Extracted data entries
Content starts

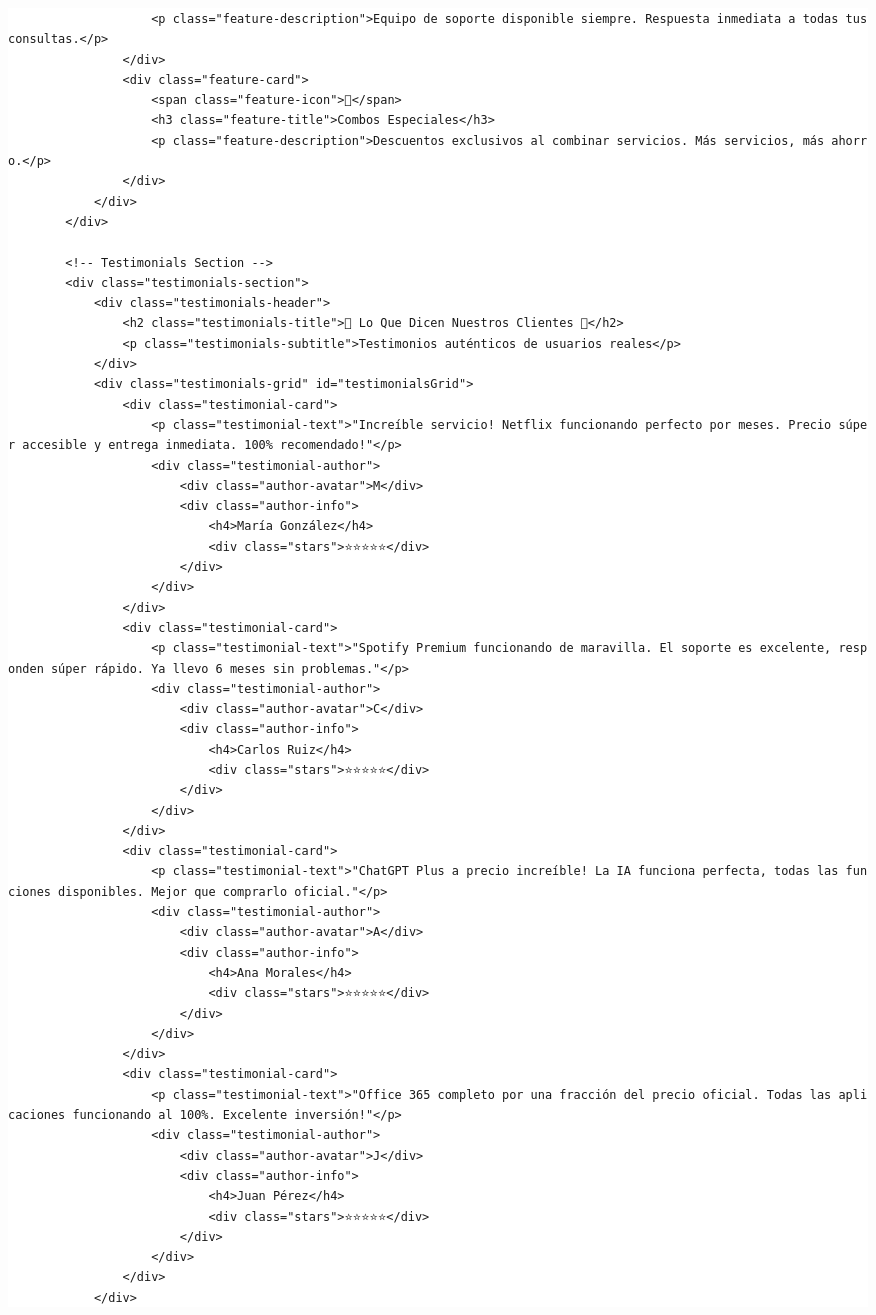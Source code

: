                         <p class="feature-description">Equipo de soporte disponible siempre. Respuesta inmediata a todas tus consultas.</p>
                    </div>
                    <div class="feature-card">
                        <span class="feature-icon">🎁</span>
                        <h3 class="feature-title">Combos Especiales</h3>
                        <p class="feature-description">Descuentos exclusivos al combinar servicios. Más servicios, más ahorro.</p>
                    </div>
                </div>
            </div>

            <!-- Testimonials Section -->
            <div class="testimonials-section">
                <div class="testimonials-header">
                    <h2 class="testimonials-title">💬 Lo Que Dicen Nuestros Clientes 💬</h2>
                    <p class="testimonials-subtitle">Testimonios auténticos de usuarios reales</p>
                </div>
                <div class="testimonials-grid" id="testimonialsGrid">
                    <div class="testimonial-card">
                        <p class="testimonial-text">"Increíble servicio! Netflix funcionando perfecto por meses. Precio súper accesible y entrega inmediata. 100% recomendado!"</p>
                        <div class="testimonial-author">
                            <div class="author-avatar">M</div>
                            <div class="author-info">
                                <h4>María González</h4>
                                <div class="stars">⭐⭐⭐⭐⭐</div>
                            </div>
                        </div>
                    </div>
                    <div class="testimonial-card">
                        <p class="testimonial-text">"Spotify Premium funcionando de maravilla. El soporte es excelente, responden súper rápido. Ya llevo 6 meses sin problemas."</p>
                        <div class="testimonial-author">
                            <div class="author-avatar">C</div>
                            <div class="author-info">
                                <h4>Carlos Ruiz</h4>
                                <div class="stars">⭐⭐⭐⭐⭐</div>
                            </div>
                        </div>
                    </div>
                    <div class="testimonial-card">
                        <p class="testimonial-text">"ChatGPT Plus a precio increíble! La IA funciona perfecta, todas las funciones disponibles. Mejor que comprarlo oficial."</p>
                        <div class="testimonial-author">
                            <div class="author-avatar">A</div>
                            <div class="author-info">
                                <h4>Ana Morales</h4>
                                <div class="stars">⭐⭐⭐⭐⭐</div>
                            </div>
                        </div>
                    </div>
                    <div class="testimonial-card">
                        <p class="testimonial-text">"Office 365 completo por una fracción del precio oficial. Todas las aplicaciones funcionando al 100%. Excelente inversión!"</p>
                        <div class="testimonial-author">
                            <div class="author-avatar">J</div>
                            <div class="author-info">
                                <h4>Juan Pérez</h4>
                                <div class="stars">⭐⭐⭐⭐⭐</div>
                            </div>
                        </div>
                    </div>
                </div>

Content ends

DESCRIPTION OF THE TASK
Count the lines of the data that contain the word "súper", and give only that number.

ANSWER TO THIS EXERCISE
2